Priorität 2 war die Sicherstellung von HR-Services für die internationalen Tochterfirmen nach Ende des Service-Vertrages mit der ehemaligen Muttergesellschaft. Da zeichnete sich nach mehreren *Überlegungen ab, daß das effizienteste Modell ein outsourcing der lokalen HR-Administration und der Gehaltsabrechnung wäre. Dafür gab es auch mehrere Gespräche mit möglichen Partnerfirmen in diesem Bereich

Priorität 3 war die Entwicklung eines effizienten und schlagkräftigen Management-Modells für die HR-Funktion zur Steuerung einer wachsenden internationalen Gruppe.

Der bisherige Ansatz, daß das lokale Team "nebenbei" eine internationale Gruppe steuern und betreuen soll, würde bei einer wachsenden Anzahl und Komplexität von Märkten nicht mehr funktionieren. Das galt im Prinzip für alle Zentralfunktionen. Daher war eine enge Abstimmung, z.B. mit dem Finanzbereich unerlässlich.
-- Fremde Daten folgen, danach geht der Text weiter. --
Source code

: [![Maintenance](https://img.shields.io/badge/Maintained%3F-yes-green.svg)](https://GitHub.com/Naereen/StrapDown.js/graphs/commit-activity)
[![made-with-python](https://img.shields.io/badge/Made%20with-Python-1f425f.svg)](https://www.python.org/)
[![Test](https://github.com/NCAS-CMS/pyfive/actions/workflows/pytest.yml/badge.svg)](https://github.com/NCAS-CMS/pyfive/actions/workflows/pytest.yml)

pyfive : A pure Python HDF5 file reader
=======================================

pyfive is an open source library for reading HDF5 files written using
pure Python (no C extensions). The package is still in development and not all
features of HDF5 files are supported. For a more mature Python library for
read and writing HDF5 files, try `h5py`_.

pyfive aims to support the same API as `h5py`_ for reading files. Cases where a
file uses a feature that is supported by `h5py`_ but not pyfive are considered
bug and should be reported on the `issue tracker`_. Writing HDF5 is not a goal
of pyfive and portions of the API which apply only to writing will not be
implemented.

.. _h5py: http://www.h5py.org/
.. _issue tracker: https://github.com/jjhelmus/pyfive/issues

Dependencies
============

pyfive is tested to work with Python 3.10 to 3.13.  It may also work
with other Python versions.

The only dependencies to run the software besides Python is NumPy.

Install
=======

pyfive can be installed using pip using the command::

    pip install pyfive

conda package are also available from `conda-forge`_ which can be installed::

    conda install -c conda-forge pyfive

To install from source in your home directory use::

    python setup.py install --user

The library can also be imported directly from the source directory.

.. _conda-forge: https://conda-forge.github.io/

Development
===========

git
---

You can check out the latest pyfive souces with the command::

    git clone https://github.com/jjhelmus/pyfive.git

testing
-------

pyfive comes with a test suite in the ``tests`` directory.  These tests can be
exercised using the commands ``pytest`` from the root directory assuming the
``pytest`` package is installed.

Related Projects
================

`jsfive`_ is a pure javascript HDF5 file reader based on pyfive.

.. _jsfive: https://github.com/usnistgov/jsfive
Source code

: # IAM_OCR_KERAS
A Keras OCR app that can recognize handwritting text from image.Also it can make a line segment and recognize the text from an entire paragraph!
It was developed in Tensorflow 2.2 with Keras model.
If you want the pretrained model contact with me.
Die Empfehlung war daher, eine kleine HR-Steuerungsfunktion zu entwickeln. Deren Rolle sollte es sein, HR-Tools und -Prozesse für die gesamte Gruppe zu entwickeln. In allen Ländern musste es dann lokal jemanden geben, der für die HR-Funktion verantwortlich war. In kleineren Ländern war das eine Kombination mehrerer Funktionen. Inhaltlich mussten diese kombinierten Rollen aus Graz gesteuert und betreut werden.
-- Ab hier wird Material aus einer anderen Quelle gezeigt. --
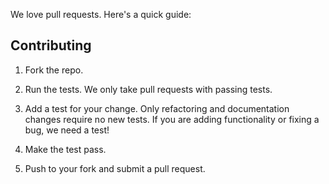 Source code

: We love pull requests. Here's a quick guide:

## Contributing

1. Fork the repo.

2. Run the tests. We only take pull requests with passing tests.

3. Add a test for your change. Only refactoring and documentation changes
require no new tests. If you are adding functionality or fixing a bug, we need
a test!

4. Make the test pass.

5. Push to your fork and submit a pull request. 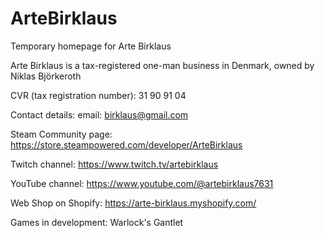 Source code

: # ArteBirklaus
Temporary homepage for Arte Birklaus

Arte Birklaus is a tax-registered one-man business in Denmark, owned by Niklas Björkeroth

CVR (tax registration number): 31 90 91 04

Contact details: 
email: birklaus@gmail.com

Steam Community page:
https://store.steampowered.com/developer/ArteBirklaus

Twitch channel: 
https://www.twitch.tv/artebirklaus

YouTube channel:
https://www.youtube.com/@artebirklaus7631

Web Shop on Shopify:
https://arte-birklaus.myshopify.com/

Games in development:
Warlock's Gantlet
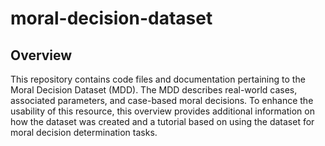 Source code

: # moral-decision-dataset

## Overview
This repository contains code files and documentation pertaining to the Moral Decision Dataset (MDD). The MDD describes real-world cases, associated parameters, and case-based moral decisions. To enhance the usability of this resource, this overview provides additional information on how the dataset was created and a tutorial based on using the dataset for moral decision determination tasks.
Priorität 4 schließlich war die Entwicklung eigenständiger Management-Tools und -Prozesse. welche passend für das Unternehmen. die Kultur und die Anzahl der Mitarbeiter waren.
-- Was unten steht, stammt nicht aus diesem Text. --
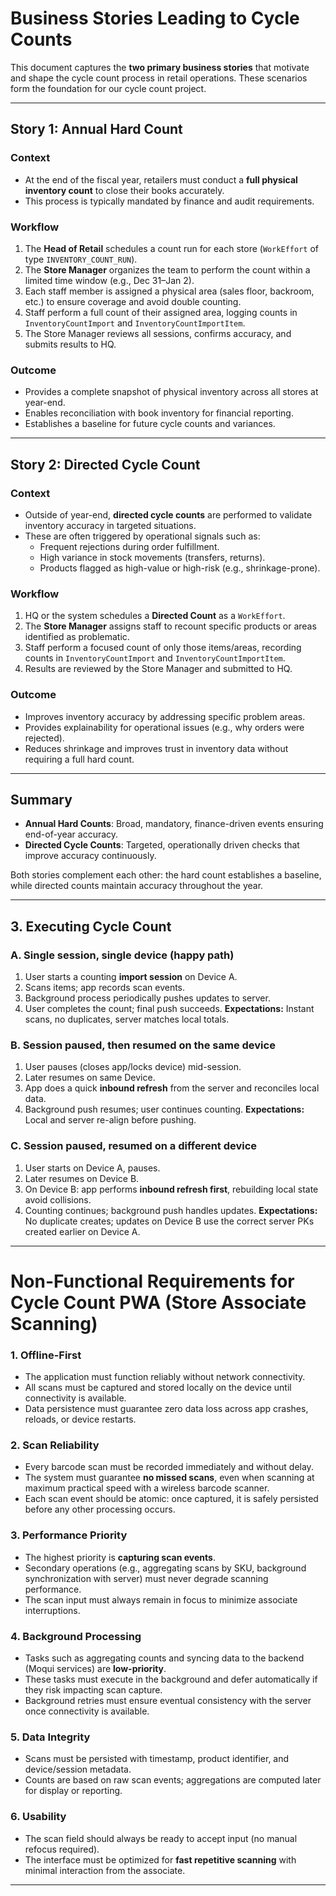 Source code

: # Business Stories Leading to Cycle Counts

This document captures the **two primary business stories** that motivate and shape the cycle count process in retail operations. These scenarios form the foundation for our cycle count project.

---

## **Story 1: Annual Hard Count**

### Context
- At the end of the fiscal year, retailers must conduct a **full physical inventory count** to close their books accurately.
- This process is typically mandated by finance and audit requirements.

### Workflow
1. The **Head of Retail** schedules a count run for each store (`WorkEffort` of type `INVENTORY_COUNT_RUN`).
2. The **Store Manager** organizes the team to perform the count within a limited time window (e.g., Dec 31–Jan 2).
3. Each staff member is assigned a physical area (sales floor, backroom, etc.) to ensure coverage and avoid double counting.
4. Staff perform a full count of their assigned area, logging counts in `InventoryCountImport` and `InventoryCountImportItem`.
5. The Store Manager reviews all sessions, confirms accuracy, and submits results to HQ.

### Outcome
- Provides a complete snapshot of physical inventory across all stores at year-end.
- Enables reconciliation with book inventory for financial reporting.
- Establishes a baseline for future cycle counts and variances.

---

## **Story 2: Directed Cycle Count**

### Context
- Outside of year-end, **directed cycle counts** are performed to validate inventory accuracy in targeted situations.
- These are often triggered by operational signals such as:
  - Frequent rejections during order fulfillment.
  - High variance in stock movements (transfers, returns).
  - Products flagged as high-value or high-risk (e.g., shrinkage-prone).

### Workflow
1. HQ or the system schedules a **Directed Count** as a `WorkEffort`.
2. The **Store Manager** assigns staff to recount specific products or areas identified as problematic.
3. Staff perform a focused count of only those items/areas, recording counts in `InventoryCountImport` and `InventoryCountImportItem`.
4. Results are reviewed by the Store Manager and submitted to HQ.

### Outcome
- Improves inventory accuracy by addressing specific problem areas.
- Provides explainability for operational issues (e.g., why orders were rejected).
- Reduces shrinkage and improves trust in inventory data without requiring a full hard count.

---

## **Summary**
- **Annual Hard Counts**: Broad, mandatory, finance-driven events ensuring end-of-year accuracy.
- **Directed Cycle Counts**: Targeted, operationally driven checks that improve accuracy continuously.

Both stories complement each other: the hard count establishes a baseline, while directed counts maintain accuracy throughout the year.

---

## 3. **Executing Cycle Count**

### A. Single session, single device (happy path)

1. User starts a counting **import session** on Device A.
2. Scans items; app records scan events.
3. Background process periodically pushes updates to server.
4. User completes the count; final push succeeds.
   **Expectations:** Instant scans, no duplicates, server matches local totals.

### B. Session paused, then resumed on the **same device**

1. User pauses (closes app/locks device) mid-session.
2. Later resumes on same Device.
3. App does a quick **inbound refresh** from the server and reconciles local data.
4. Background push resumes; user continues counting.
   **Expectations:** Local and server re-align before pushing.

### C. Session paused, resumed on a **different device**

1. User starts on Device A, pauses.
2. Later resumes on Device B.
3. On Device B: app performs **inbound refresh first**, rebuilding local state avoid collisions.
4. Counting continues; background push handles updates.
   **Expectations:** No duplicate creates; updates on Device B use the correct server PKs created earlier on Device A.

---


# Non-Functional Requirements for Cycle Count PWA (Store Associate Scanning)

### 1. **Offline-First**

* The application must function reliably without network connectivity.
* All scans must be captured and stored locally on the device until connectivity is available.
* Data persistence must guarantee zero data loss across app crashes, reloads, or device restarts.

### 2. **Scan Reliability**

* Every barcode scan must be recorded immediately and without delay.
* The system must guarantee **no missed scans**, even when scanning at maximum practical speed with a wireless barcode scanner.
* Each scan event should be atomic: once captured, it is safely persisted before any other processing occurs.

### 3. **Performance Priority**

* The highest priority is **capturing scan events**.
* Secondary operations (e.g., aggregating scans by SKU, background synchronization with server) must never degrade scanning performance.
* The scan input must always remain in focus to minimize associate interruptions.

### 4. **Background Processing**

* Tasks such as aggregating counts and syncing data to the backend (Moqui services) are **low-priority**.
* These tasks must execute in the background and defer automatically if they risk impacting scan capture.
* Background retries must ensure eventual consistency with the server once connectivity is available.

### 5. **Data Integrity**

* Scans must be persisted with timestamp, product identifier, and device/session metadata.
* Counts are based on raw scan events; aggregations are computed later for display or reporting.

### 6. **Usability**

* The scan field should always be ready to accept input (no manual refocus required).
* The interface must be optimized for **fast repetitive scanning** with minimal interaction from the associate.

---

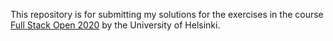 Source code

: This repository is for submitting my solutions for the exercises in the course 
[Full Stack Open 2020](https://fullstackopen.com/en/) by the University of Helsinki.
Das war eng abhängig von Priorität 3, der Aufbau einer Steuerungsfunktion

Neues ERP-System

Ein weiterer Aspekt war, daß es nötig war, ein neues ERP-System einzuführen, da das alte ERP mit dem Service-Vertrag absehbar nicht mehr zur Verfügung stehen würde.

Die Entscheidung für ein neues System wurde durch die kaufmännischen Funktionen gefällt. Für HR sei das nicht relevant. Wir waren dann zwar Teil des Projektteams, aber der Fokus lag auf anderen Funktionen. Im Laufe des Projektes war aber schnell klar, daß für eine effiziente Verwendung des IT-Tools sehr wohl Mitarbeiter- und Personaldaten nötig waren, auch aller internationalen Mitarbeiter. Das wurde bisher nicht betrachtet. Daher musste das gesamte Projekt neu dimensioniert und geplant werden.

Die Umsetzung

Das Management reagierte zu Beginn sehr vorsichtig auf den Vorschlag, eine eigene internationale HR-Funktion auszubauen. Hauptgrund waren die Kosten und die Anzahl der Mitarbeiter.

Meine Nachfolgerin als HR-Managerin teilte meine Ansicht sehr wohl und unterstützte diese Idee. Sie erlebte selbst, daß die ursprüngliche Kombination von operativen, österreichischen und strategisch internationalen Rollen nicht funktionierte.

Schließlich wurde doch entschieden, in diese Richtung zu gehen.